» Required action
I would like you to print all the records below exactly as they are.

----------

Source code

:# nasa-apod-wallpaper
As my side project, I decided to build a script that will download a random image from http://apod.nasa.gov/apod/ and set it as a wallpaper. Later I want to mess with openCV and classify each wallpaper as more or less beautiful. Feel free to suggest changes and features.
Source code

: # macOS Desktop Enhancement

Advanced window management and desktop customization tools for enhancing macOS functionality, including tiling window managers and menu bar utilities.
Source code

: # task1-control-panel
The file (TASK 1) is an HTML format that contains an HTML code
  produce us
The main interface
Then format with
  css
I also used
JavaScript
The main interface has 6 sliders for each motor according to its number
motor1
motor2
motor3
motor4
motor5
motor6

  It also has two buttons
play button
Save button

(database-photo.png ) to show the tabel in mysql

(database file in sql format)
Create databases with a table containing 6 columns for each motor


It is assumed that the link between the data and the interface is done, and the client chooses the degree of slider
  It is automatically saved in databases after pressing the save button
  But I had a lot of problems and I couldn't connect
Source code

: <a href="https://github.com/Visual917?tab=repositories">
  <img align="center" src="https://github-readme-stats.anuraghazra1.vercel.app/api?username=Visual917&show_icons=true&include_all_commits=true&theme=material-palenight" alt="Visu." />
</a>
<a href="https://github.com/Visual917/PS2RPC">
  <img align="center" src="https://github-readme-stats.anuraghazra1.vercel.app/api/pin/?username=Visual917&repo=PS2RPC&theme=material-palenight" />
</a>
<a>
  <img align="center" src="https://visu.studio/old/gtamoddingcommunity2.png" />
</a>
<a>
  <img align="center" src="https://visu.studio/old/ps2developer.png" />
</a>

----------

» Problem solution
Source code

:# nasa-apod-wallpaper
As my side project, I decided to build a script that will download a random image from http://apod.nasa.gov/apod/ and set it as a wallpaper. Later I want to mess with openCV and classify each wallpaper as more or less beautiful. Feel free to suggest changes and features.
Source code

: # macOS Desktop Enhancement

Advanced window management and desktop customization tools for enhancing macOS functionality, including tiling window managers and menu bar utilities.
Source code

: # task1-control-panel
The file (TASK 1) is an HTML format that contains an HTML code
  produce us
The main interface
Then format with
  css
I also used
JavaScript
The main interface has 6 sliders for each motor according to its number
motor1
motor2
motor3
motor4
motor5
motor6

  It also has two buttons
play button
Save button

(database-photo.png ) to show the tabel in mysql

(database file in sql format)
Create databases with a table containing 6 columns for each motor


It is assumed that the link between the data and the interface is done, and the client chooses the degree of slider
  It is automatically saved in databases after pressing the save button
  But I had a lot of problems and I couldn't connect
Source code

: <a href="https://github.com/Visual917?tab=repositories">
  <img align="center" src="https://github-readme-stats.anuraghazra1.vercel.app/api?username=Visual917&show_icons=true&include_all_commits=true&theme=material-palenight" alt="Visu." />
</a>
<a href="https://github.com/Visual917/PS2RPC">
  <img align="center" src="https://github-readme-stats.anuraghazra1.vercel.app/api/pin/?username=Visual917&repo=PS2RPC&theme=material-palenight" />
</a>
<a>
  <img align="center" src="https://visu.studio/old/gtamoddingcommunity2.png" />
</a>
<a>
  <img align="center" src="https://visu.studio/old/ps2developer.png" />
</a>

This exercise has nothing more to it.